New York based singer/songwriter Christopher Porpora has been making music as Cheval Sombre for the best part of a decade now, so the fact that this self-proclaimed 'dark horse' has only just gotten round to releasing his first long player probably says more about the perfectionist in him than anything else. Indeed, perhaps Tresors Caches would be a more suitable description for his project, as Cheval Sombre is an angelic collection of hidden gems deserving a far wider audience than just the shoegaze/dreampop underground scene in which this record will no doubt find itself adored ad infinitum.
It's been a long and tiresome journey for Porpora. Last year saw him release three limited edition singles for the Static Caravan and Trensmat labels to a modicum of critical acclaim, subsequently bringing him to the attention of Luna's Dean Wareham and Britta Phillips, who immediately offered to put out his album on their own Double Feature imprint, as well as contributing guitar, bass and keyboard parts to several of the songs on the record. Add the fact that former Spacemen 3 legend Sonic Boom is on production and engineering duties, and it becomes apparently clear that Cheval Sombre is held in high esteem amongst some of the scene's most established artists.
Indeed, Porpora's association with Sonic Boom actually goes back three years, with the demo tapes for Cheval Sombre first emerging in late 2006. Having sent the masters over to Sonic Boom's Rugby abode shortly after, the re-recording and mixing process was then spread out over the next two years on both sides of the Atlantic until both parties settled on the finished product, and while there is an obvious Spacemen 3 influence here, Porpora's unique vocal styling and omnipotent switches from diminutive alt-country to comatose sub-Velvet Underground drone is something of a masterstroke, not least because it makes Cheval Sombre, despite its obvious leanings, almost impossible to pigeonhole fully one way or the other.

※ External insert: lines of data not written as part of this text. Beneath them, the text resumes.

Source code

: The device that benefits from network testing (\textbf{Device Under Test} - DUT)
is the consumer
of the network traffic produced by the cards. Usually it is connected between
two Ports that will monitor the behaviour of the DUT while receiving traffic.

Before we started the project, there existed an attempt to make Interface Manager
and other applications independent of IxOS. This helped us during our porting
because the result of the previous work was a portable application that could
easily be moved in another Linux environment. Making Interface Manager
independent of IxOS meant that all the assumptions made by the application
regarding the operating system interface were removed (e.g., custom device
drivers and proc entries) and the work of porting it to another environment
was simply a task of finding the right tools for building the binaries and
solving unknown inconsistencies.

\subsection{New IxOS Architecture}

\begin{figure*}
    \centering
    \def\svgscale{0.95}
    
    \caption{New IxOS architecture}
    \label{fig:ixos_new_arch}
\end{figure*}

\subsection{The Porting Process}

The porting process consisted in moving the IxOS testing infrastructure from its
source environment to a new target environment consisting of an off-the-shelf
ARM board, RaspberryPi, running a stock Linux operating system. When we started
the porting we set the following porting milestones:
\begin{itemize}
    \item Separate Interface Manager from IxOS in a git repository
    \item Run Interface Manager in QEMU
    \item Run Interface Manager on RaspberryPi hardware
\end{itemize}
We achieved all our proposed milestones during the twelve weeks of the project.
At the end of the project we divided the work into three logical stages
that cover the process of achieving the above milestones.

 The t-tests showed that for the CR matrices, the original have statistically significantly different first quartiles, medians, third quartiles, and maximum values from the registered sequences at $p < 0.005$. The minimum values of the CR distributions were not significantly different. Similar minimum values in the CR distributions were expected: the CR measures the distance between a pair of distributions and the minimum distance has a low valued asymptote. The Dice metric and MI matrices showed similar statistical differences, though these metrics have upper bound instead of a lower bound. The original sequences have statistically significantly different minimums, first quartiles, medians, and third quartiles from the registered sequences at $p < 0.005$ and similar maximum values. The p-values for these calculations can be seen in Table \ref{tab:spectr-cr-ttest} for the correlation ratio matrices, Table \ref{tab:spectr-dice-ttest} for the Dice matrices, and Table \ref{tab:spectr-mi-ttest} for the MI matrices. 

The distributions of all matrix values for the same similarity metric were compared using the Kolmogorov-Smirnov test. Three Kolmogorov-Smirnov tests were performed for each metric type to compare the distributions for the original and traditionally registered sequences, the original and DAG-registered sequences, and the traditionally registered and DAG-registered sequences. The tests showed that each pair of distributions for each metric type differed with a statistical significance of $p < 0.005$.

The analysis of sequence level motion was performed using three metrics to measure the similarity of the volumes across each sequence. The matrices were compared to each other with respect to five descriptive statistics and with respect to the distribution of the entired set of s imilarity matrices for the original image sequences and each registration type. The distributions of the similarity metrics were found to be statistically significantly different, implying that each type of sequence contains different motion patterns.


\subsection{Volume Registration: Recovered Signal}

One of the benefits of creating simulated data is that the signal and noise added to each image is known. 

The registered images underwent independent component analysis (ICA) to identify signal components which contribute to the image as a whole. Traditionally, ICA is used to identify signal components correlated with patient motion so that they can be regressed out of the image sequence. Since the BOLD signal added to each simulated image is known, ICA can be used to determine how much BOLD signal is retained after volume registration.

Encompassing 11 songs in total, including the aforementioned three singles, Cheval Sombre is a convoluted journey that takes in apoplectic gospel tendencies ('Little Bit Of Heaven') and even politicised folk ('The World Is Wrong', 'It's A Shame') amidst the fuggy haze that engulfs the record from start to finish.
There's even a cover of The Doors' 'Hyacinth House', which far from sticking to the original, perversely suggests the musical course Jim Morrison could have taken had he still been alive to pursue it. Of course there will be question marks as to whether or not this record would have made the same impact had Porpora not been fortunate enough to acquire the assistance of his more renowned friends, but as with any thoroughbred, if the pedigree is there in the first instance, its all about developing those skills to perfection and without doubt, this dark horse has left the nursery stables well and truly behind him.